EXERCISE DIRECTIONS:
The line containing "sempre corro atrás" marks the start, and the last line of the records below marks the end. Print that run exactly and nothing else.

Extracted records
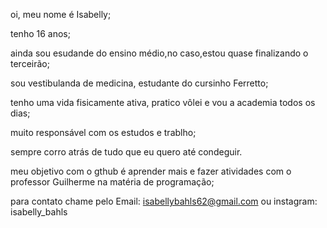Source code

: oi, meu nome é Isabelly;

tenho 16 anos;

ainda sou esudande do ensino médio,no caso,estou quase finalizando o terceirão;

sou vestibulanda de medicina, estudante do cursinho Ferretto;

tenho uma vida fisicamente ativa, pratico vôlei e vou a academia todos os dias;

muito responsável com os estudos e trablho;

sempre corro atrás de tudo que eu quero até condeguir.

meu objetivo com o gthub é aprender mais e fazer atividades com o professor Guilherme na matéria de programação;

para contato chame pelo
Email: isabellybahls62@gmail.com 
ou 
instagram: isabelly_bahls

WRITTEN ANSWER:
sempre corro atrás de tudo que eu quero até condeguir.

meu objetivo com o gthub é aprender mais e fazer atividades com o professor Guilherme na matéria de programação;

para contato chame pelo
Email: isabellybahls62@gmail.com 
ou 
instagram: isabelly_bahls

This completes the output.